Keeping track of paperwork can be tedious and there’s too much room for human error. That’s where an electronic records system comes into play. These paperless systems can help make the record management process run much smoother.

This means your human resources team can spend more time on getting new hires familiar with the company, their position and any other processes they need to know about. No more menial task checking over paperwork to ensure its signed — Your system will do that for you.

Data gives insights

Data can be used for more than targeting consumers.

If you use it right, data can help you find and attract the type of employee that you want.
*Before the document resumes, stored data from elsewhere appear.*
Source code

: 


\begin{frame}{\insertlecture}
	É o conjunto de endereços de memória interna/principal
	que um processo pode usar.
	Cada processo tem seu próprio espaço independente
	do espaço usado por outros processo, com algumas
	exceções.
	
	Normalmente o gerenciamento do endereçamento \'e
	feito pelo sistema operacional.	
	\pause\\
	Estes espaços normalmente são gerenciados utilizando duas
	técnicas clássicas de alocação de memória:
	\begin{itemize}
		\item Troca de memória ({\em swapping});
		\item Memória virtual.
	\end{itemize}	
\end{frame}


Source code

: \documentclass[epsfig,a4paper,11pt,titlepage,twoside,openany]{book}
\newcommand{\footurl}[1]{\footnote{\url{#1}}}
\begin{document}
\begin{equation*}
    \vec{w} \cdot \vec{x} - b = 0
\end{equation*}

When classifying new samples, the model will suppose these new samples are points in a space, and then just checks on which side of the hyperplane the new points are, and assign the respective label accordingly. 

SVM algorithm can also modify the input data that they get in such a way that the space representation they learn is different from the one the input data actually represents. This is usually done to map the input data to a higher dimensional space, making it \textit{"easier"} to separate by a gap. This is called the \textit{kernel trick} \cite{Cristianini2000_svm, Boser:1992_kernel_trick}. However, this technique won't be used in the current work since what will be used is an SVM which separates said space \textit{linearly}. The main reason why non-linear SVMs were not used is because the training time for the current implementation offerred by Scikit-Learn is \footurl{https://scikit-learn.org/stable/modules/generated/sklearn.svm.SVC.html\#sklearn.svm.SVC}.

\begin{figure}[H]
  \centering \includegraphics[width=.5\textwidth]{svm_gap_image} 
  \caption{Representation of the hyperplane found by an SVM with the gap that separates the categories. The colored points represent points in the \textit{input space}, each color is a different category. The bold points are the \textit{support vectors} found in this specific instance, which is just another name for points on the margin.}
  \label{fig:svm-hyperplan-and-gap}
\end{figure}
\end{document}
It can help you create a compelling job offer that brings in the high-performing talent you need.

You can also leverage that data to understand

  • Employee satisfaction
  • Performance
  • How much an employee expects to earn
  • Etc.

How can we expect talent management to change over the next 3-5 years?
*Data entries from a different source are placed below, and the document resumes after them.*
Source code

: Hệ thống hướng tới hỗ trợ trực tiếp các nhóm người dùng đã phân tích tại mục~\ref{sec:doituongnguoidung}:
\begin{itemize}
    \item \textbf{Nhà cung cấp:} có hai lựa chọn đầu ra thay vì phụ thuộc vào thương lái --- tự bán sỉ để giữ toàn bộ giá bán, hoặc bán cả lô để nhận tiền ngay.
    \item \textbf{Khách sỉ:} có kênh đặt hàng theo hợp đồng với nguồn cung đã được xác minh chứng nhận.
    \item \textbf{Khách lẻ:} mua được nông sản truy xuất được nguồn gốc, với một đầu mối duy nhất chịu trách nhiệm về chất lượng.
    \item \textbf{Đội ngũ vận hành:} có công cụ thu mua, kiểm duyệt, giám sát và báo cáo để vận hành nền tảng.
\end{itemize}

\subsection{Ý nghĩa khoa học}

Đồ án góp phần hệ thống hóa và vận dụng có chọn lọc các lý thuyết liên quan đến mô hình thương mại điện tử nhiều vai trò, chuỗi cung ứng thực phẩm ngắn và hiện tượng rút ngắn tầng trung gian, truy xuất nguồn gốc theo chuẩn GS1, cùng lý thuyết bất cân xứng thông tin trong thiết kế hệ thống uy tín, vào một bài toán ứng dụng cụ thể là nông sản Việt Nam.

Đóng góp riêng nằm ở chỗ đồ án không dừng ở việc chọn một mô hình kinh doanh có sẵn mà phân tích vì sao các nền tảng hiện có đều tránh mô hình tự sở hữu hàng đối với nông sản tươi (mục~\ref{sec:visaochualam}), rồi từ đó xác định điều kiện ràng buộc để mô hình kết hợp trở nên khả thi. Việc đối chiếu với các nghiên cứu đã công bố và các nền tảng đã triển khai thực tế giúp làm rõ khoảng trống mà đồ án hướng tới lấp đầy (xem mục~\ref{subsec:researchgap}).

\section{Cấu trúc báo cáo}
Talent management probably has more potential to change in the next few years than you realize.

“Talent management technology will continue to offer more functionality to employees and their managers while becoming easier for employees to use.” — Chris Lennon, Vice President of Product Management at BirdDogHR

Focus will shift from mundane tasks

“With such a shift in day-to-day activities away from the mundane, the role of the talent specialist will be to focus on the aspects of HR that cannot be automated: diplomacy, negotiation and relationship management — things only a human can do.” — Keaton Kruser, Recruiting Coordinator, Talent Team at Fueled

“Moving forward talent management solutions will radically evolve to be more intelligent, simpler to use, and most importantly more engaging. With this change, we’re going to see talent management become a much more ingrained part of how people work on an everyday basis.” — Lara Albert, Senior Director, HCM Solutions at SAP

Better technology to benefit the whole organization

“New talent management technology has to be pervasive from app to website to integrations and user-friendly in all modalities or lose traction. Too often, HR technology was focused on a top-down approach from management, but now we're seeing employees and managers able to pull in new technologies that are easy to use and generate benefits in a much quicker fashion.” — David Niu, Chief Executive Officer at TINYpulse

No more one-size-fits-all

“In the next three to five years, talent management will evolve into a system of total self-management.” — Jon Michail, Chief Executive Officer at Image Group International

“With an HR focus on using analytics and data to pinpoint the wants and needs of the workforce and with the capability of doing so at scale via things like machine learning and cognitive technology, HR and Talent Management professionals will be tasked with creating ecosystems that make the company experience and individual one and not a one-size-fits-all effort.” — Janine Truitt, Chief Innovations Officer at Talent Think Innovations, LLC

AI, augmented reality and machine learning

“There’s going to be a continued focus on using science - management science, machine learning and artificial intelligence - to impact the behavior of people in organizations.” — Daniel Chait, Chief Executive Officer at Greenhouse

“AI will be increasingly used to screen resumes, source talent and engage with candidates. Using AI will help recruiters focus on high-level, enjoyable tasks such as interviewing and cultivating corporate culture. It’s a very exciting time to be a part of the shift!” — Kayla Kozan, Director of Marketing at Ideal

“Talent sourcing and detection will be more and more powered by AI. As the boundaries of organizations are blurring, the difference between inside/outside the organization becomes less important. If you give the machine an indication of the type of candidates you are looking for, it will start a broad search, and deliver a long list of potential candidates quickly.” — Tom Haak, Director at HR Trend Institute

Conclusion

Talent management has been going down the same road for a long time. As technology changes and the role of a marketer continues to shift we’ll need talent management to change to accommodate that.